Investigating the role of CD56⁻ ‘atypical’ NK cells in Gambian children with asymptomatic malaria

Abstract

Malaria is a parasitic disease responsible for over 600,000 deaths a year, caused by Plasmodium parasites. In malaria-endemic regions, individuals endure repeated exposure to and are infected with the parasite throughout their lives. Despite this high exposure level, complete parasitic clearance from the bloodstream, known as sterile immunity, is rarely achieved. Instead, individuals from highly endemic regions develop ‘clinical immunity’, where they remain parasitemic but do not experience symptoms. This acquired tolerance is associated with afebrile infections and reflects a host immune system that controls parasitemia without triggering overt disease. While anti-malarial antibodies are recognized as a critical component of this protection, the contribution of cellular immune responses remains poorly understood.

Natural Killer (NK) cells are a diverse group of innate lymphoid cells with well-documented roles in early defense against infections. They exert cytotoxic effects on infected cells and can enhance immune clearance through antibody-dependent mechanisms. In malaria, NK cells have been shown to interact with malaria-specific antibodies, resulting in malaria killing and inhibition of parasite growth. Additionally, NK cells have been shown to undergo functional adaptation in malaria infections. Phenotypic and epigenetic changes characterize these ‘adaptive’ NK cells and are more prevalent in clinically immune and malaria-resistant immune profiles. Shifts in NK cell subpopulations, including expansions of specific populations, have been associated with reduced disease severity and symptomology in malaria infection. Among these, CD56- NK cells, considered ‘atypical’ NK cells due to a lack of canonical CD56 expression, have shown enhanced cytotoxic potential against malaria parasites and may contribute to anti-malarial immunity.

Although CD56- NK cells are less characterized, emerging evidence suggests they possess enhanced cytotoxic potential, particularly in antibody-dependent cellular cytotoxic (ADCC) pathways. As malaria-specific antibodies are strongly correlated with clinical immunity, these atypical NK cells may serve as an important effector cell population in antibody-mediated parasite clearance.

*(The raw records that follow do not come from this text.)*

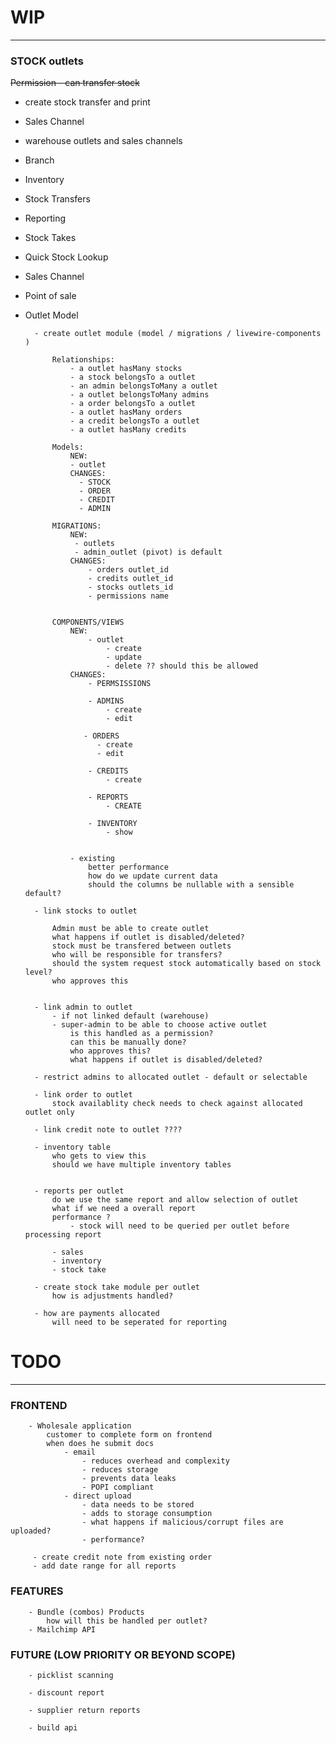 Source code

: # WIP

- - -

### STOCK outlets

~~Permission - can transfer stock~~

- create stock transfer and print
- Sales Channel
- warehouse outlets and sales channels
- Branch
- Inventory
- Stock Transfers
- Reporting
- Stock Takes
- Quick Stock Lookup
- Sales Channel
- Point of sale
- Outlet Model

        - create outlet module (model / migrations / livewire-components )

            Relationships:
                - a outlet hasMany stocks
                - a stock belongsTo a outlet
                - an admin belongsToMany a outlet
                - a outlet belongsToMany admins
                - a order belongsTo a outlet
                - a outlet hasMany orders
                - a credit belongsTo a outlet
                - a outlet hasMany credits

            Models: 
                NEW:
                - outlet
                CHANGES:
                  - STOCK
                  - ORDER
                  - CREDIT
                  - ADMIN

            MIGRATIONS:
                NEW:
                 - outlets
                 - admin_outlet (pivot) is default
                CHANGES:
                    - orders outlet_id
                    - credits outlet_id
                    - stocks outlets_id
                    - permissions name


            COMPONENTS/VIEWS
                NEW:
                    - outlet
                        - create
                        - update
                        - delete ?? should this be allowed
                CHANGES:
                    - PERMSISSIONS 
                        
                    - ADMINS
                        - create
                        - edit

                   - ORDERS
                      - create
                      - edit

                    - CREDITS
                        - create
    
                    - REPORTS
                        - CREATE

                    - INVENTORY
                        - show
            

                - existing
                    better performance
                    how do we update current data
                    should the columns be nullable with a sensible default?
                
        - link stocks to outlet

            Admin must be able to create outlet
            what happens if outlet is disabled/deleted?
            stock must be transfered between outlets
            who will be responsible for transfers?
            should the system request stock automatically based on stock level?
            who approves this


        - link admin to outlet
            - if not linked default (warehouse)
            - super-admin to be able to choose active outlet
                is this handled as a permission?
                can this be manually done?
                who approves this?
                what happens if outlet is disabled/deleted?

        - restrict admins to allocated outlet - default or selectable

        - link order to outlet 
            stock availablity check needs to check against allocated outlet only
            
        - link credit note to outlet ????

        - inventory table
            who gets to view this
            should we have multiple inventory tables
            
    
        - reports per outlet
            do we use the same report and allow selection of outlet
            what if we need a overall report
            performance ? 
                - stock will need to be queried per outlet before processing report

            - sales
            - inventory
            - stock take

        - create stock take module per outlet
            how is adjustments handled?
            
        - how are payments allocated 
            will need to be seperated for reporting

# TODO

- - -

### FRONTEND

        - Wholesale application
            customer to complete form on frontend
            when does he submit docs
                - email 
                    - reduces overhead and complexity
                    - reduces storage
                    - prevents data leaks
                    - POPI compliant
                - direct upload
                    - data needs to be stored
                    - adds to storage consumption
                    - what happens if malicious/corrupt files are uploaded?
                    - performance?

         - create credit note from existing order
         - add date range for all reports

### FEATURES

        - Bundle (combos) Products
            how will this be handled per outlet?
        - Mailchimp API

### FUTURE (LOW PRIORITY OR BEYOND SCOPE)

        - picklist scanning

        - discount report

        - supplier return reports

        - build api
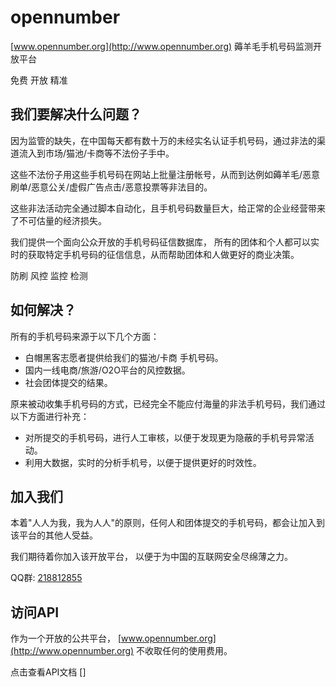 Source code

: # opennumber

[www.opennumber.org](http://www.opennumber.org)  薅羊毛手机号码监测开放平台

免费 开放 精准
## 我们要解决什么问题？
因为监管的缺失，在中国每天都有数十万的未经实名认证手机号码，通过非法的渠道流入到市场/猫池/卡商等不法份子手中。

这些不法份子用这些手机号码在网站上批量注册帐号，从而到达例如薅羊毛/恶意刷单/恶意公关/虚假广告点击/恶意投票等非法目的。

这些非法活动完全通过脚本自动化，且手机号码数量巨大，给正常的企业经营带来了不可估量的经济损失。

我们提供一个面向公众开放的手机号码征信数据库， 所有的团体和个人都可以实时的获取特定手机号码的征信信息，从而帮助团体和人做更好的商业决策。


防刷 风控 监控 检测

## 如何解决？
所有的手机号码来源于以下几个方面：
- 白帽黑客志愿者提供给我们的猫池/卡商 手机号码。
- 国内一线电商/旅游/O2O平台的风控数据。
- 社会团体提交的结果。

原来被动收集手机号码的方式，已经完全不能应付海量的非法手机号码，我们通过以下方面进行补充：
- 对所提交的手机号码，进行人工审核，以便于发现更为隐蔽的手机号异常活动。
- 利用大数据，实时的分析手机号，以便于提供更好的时效性。



## 加入我们
本着"人人为我，我为人人"的原则，任何人和团体提交的手机号码，都会让加入到该平台的其他人受益。

我们期待着你加入该开放平台， 以便于为中国的互联网安全尽绵薄之力。

QQ群: [218812855](http://jq.qq.com/?_wv=1027&k=28f39rl)



## 访问API
作为一个开放的公共平台， [www.opennumber.org](http://www.opennumber.org) 不收取任何的使用费用。

点击查看API文档 []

We hypothesize that repeated malaria exposure drives the expansion and functional adaptation of CD56⁻ NK cells, giving them increased cytotoxic capabilities that contribute to parasite suppression and the prevention of symptomatic disease.

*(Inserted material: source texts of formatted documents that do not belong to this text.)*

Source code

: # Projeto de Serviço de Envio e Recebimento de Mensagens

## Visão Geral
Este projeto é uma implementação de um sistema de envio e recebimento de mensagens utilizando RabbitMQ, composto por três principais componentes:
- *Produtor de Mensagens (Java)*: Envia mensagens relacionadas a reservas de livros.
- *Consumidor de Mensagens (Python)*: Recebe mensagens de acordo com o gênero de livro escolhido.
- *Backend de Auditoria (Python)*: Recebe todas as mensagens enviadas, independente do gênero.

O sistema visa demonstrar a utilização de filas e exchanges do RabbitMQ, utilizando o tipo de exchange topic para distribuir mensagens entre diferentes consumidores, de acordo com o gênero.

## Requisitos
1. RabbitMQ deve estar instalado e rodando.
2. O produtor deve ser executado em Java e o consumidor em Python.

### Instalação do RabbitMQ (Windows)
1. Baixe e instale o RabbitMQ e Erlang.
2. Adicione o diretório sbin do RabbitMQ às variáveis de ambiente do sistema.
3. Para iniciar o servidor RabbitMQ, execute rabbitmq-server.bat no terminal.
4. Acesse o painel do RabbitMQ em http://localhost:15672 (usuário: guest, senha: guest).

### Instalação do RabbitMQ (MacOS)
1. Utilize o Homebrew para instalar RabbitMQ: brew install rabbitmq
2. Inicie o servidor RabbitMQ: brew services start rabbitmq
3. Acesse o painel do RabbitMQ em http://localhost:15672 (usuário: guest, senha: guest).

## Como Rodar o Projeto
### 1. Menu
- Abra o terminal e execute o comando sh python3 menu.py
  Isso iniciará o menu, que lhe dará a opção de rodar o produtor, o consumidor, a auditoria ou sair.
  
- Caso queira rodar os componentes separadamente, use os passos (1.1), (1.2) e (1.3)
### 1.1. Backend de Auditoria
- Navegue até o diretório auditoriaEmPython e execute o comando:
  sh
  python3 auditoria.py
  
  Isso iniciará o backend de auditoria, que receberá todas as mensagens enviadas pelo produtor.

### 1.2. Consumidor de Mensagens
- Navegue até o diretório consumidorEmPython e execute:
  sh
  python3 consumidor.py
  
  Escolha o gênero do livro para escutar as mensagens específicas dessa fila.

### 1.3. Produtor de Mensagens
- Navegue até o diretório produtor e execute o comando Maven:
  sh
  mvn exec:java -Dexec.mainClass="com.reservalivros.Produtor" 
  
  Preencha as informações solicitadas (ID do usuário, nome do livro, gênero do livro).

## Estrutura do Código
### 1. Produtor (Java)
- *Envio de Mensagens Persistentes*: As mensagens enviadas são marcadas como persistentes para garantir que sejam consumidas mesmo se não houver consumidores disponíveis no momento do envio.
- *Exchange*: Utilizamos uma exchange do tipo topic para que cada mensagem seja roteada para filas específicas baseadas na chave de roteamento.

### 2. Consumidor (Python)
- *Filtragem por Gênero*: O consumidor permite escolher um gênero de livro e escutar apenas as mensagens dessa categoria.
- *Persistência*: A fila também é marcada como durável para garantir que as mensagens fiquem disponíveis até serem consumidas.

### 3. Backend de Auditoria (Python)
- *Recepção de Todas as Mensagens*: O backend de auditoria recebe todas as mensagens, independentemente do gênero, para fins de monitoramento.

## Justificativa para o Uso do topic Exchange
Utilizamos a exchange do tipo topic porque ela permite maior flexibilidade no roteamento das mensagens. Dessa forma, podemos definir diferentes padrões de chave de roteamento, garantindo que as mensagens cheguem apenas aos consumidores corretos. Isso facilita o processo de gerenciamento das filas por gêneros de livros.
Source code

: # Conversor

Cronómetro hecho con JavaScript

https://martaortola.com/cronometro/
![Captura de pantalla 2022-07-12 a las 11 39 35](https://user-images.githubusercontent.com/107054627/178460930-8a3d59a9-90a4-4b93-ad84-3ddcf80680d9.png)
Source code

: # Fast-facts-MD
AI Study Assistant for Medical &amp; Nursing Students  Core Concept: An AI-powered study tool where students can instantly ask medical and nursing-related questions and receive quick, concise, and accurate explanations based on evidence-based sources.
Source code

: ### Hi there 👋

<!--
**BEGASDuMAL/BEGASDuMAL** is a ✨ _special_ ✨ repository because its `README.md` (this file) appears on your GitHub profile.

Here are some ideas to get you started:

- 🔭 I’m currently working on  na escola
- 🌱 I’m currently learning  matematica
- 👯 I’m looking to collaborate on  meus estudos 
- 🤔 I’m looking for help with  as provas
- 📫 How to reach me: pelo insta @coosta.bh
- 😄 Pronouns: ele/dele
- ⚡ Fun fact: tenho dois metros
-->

However, the role of atypical NK cells in clinical immunity to malaria is poorly defined, as little research has been done in this area. CD56⁻ NK cells have been classified by increased antibody-dependent cytotoxic ability, and anti-malaria antibodies have been closely linked to clinical immunity. I hypothesize that these atypical NK cells experience expansion and changes that lead to an adaptive-like phenotype in malaria infection, enabling more effective parasite killing.

This study aims to phenotype peripheral blood mononuclear cells (PBMCs) samples from afebrile, malaria-infected, and uninfected children from the Upper River Region of The Gambia using cytometric analysis. This approach will allow us to investigate the phenotype and potential functionality of CD56⁻ NK cells in the context of asymptomatic infection. Cytometry involves staining cells with antibodies conjugated to fluorophores, enabling the detection of surface and intracellular proteins. The cytometer will quantify the signals to determine the presence and intensity of marker expression.

Optimization of the cytometry panel and staining protocol is critical for accurate detection, particularly for rarer cell populations such as CD56⁻ NK cells. This involves carefully selecting fluorochromes, antibody titrations, alterations to staining protocols, and calibration of cytometer settings to ensure sensitivity, specificity, and reproducibility. Findings from this study will help clarify the contribution of atypical NK cells to clinical immunity.